-- EXERCISE INPUTS --
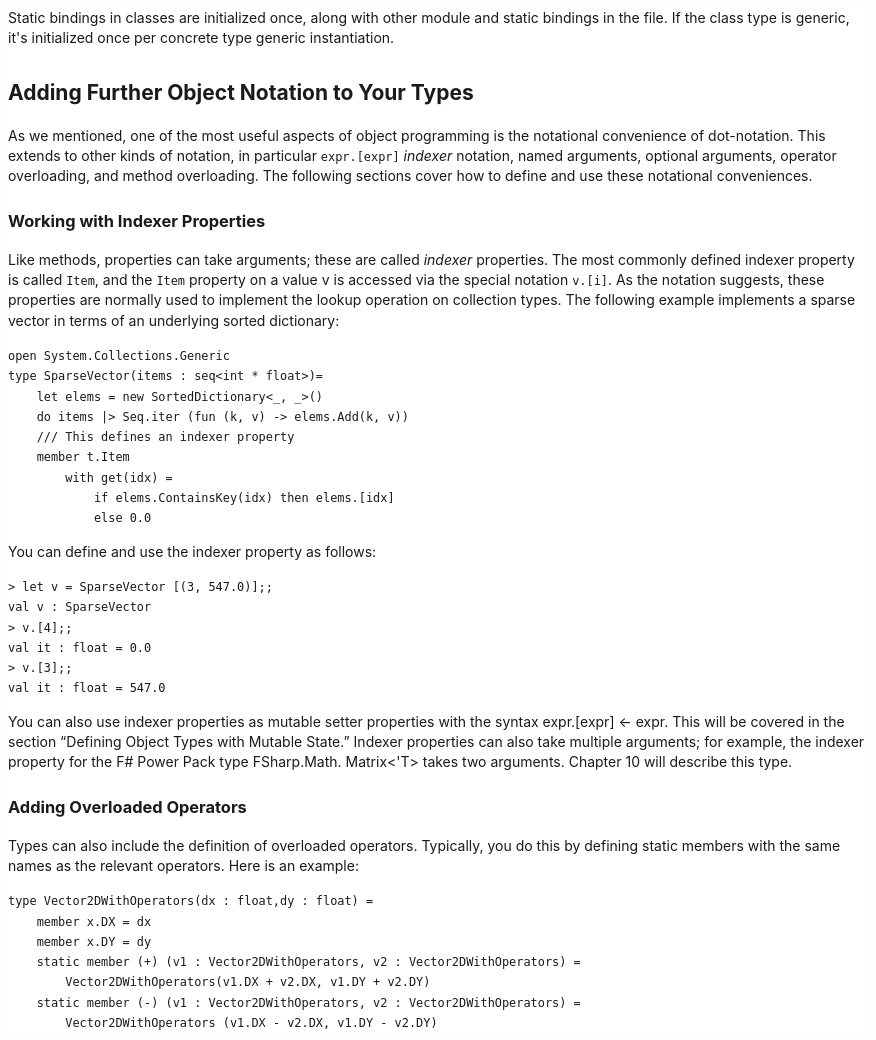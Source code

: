 Static bindings in classes are initialized once, along with other module and static bindings in the file. If the class type is generic, it's initialized once per concrete type generic instantiation.

## Adding Further Object Notation to Your Types

As we mentioned, one of the most useful aspects of object programming is the notational convenience of dot-notation. This extends to other kinds of notation, in particular `expr.[expr]` *indexer* notation, named arguments, optional arguments, operator overloading, and method overloading. The following sections cover how to define and use these notational conveniences.

### Working with Indexer Properties

Like methods, properties can take arguments; these are called *indexer* properties. The most commonly defined indexer property is called `Item`, and the `Item` property on a value v is accessed via the special notation `v.[i]`. As the notation suggests, these properties are normally used to implement the lookup operation on collection types. The following example implements a sparse vector in terms of an underlying sorted dictionary:

```F#
open System.Collections.Generic
type SparseVector(items : seq<int * float>)=
    let elems = new SortedDictionary<_, _>()
    do items |> Seq.iter (fun (k, v) -> elems.Add(k, v))
    /// This defines an indexer property
    member t.Item
        with get(idx) =
            if elems.ContainsKey(idx) then elems.[idx]
            else 0.0
```

You can define and use the indexer property as follows:

```F#
> let v = SparseVector [(3, 547.0)];;
val v : SparseVector
> v.[4];;
val it : float = 0.0
> v.[3];;
val it : float = 547.0
```

You can also use indexer properties as mutable setter properties with the syntax expr.[expr] <- expr. This will be covered in the section “Defining Object Types with Mutable State.” Indexer properties can also take multiple arguments; for example, the indexer property for the F# Power Pack type FSharp.Math. Matrix<'T> takes two arguments. Chapter 10 will describe this type.

### Adding Overloaded Operators

Types can also include the definition of overloaded operators. Typically, you do this by defining static members with the same names as the relevant operators. Here is an example: 

```F#
type Vector2DWithOperators(dx : float,dy : float) =
    member x.DX = dx
    member x.DY = dy
    static member (+) (v1 : Vector2DWithOperators, v2 : Vector2DWithOperators) =
        Vector2DWithOperators(v1.DX + v2.DX, v1.DY + v2.DY)
    static member (-) (v1 : Vector2DWithOperators, v2 : Vector2DWithOperators) =
        Vector2DWithOperators (v1.DX - v2.DX, v1.DY - v2.DY)
```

-- WORK ITEM --
Search each line of the data above for "elems", and copy the lines where it occurs.

-- RESPONSE TO THIS EXERCISE --
    let elems = new SortedDictionary<_, _>()
    do items |> Seq.iter (fun (k, v) -> elems.Add(k, v))
            if elems.ContainsKey(idx) then elems.[idx]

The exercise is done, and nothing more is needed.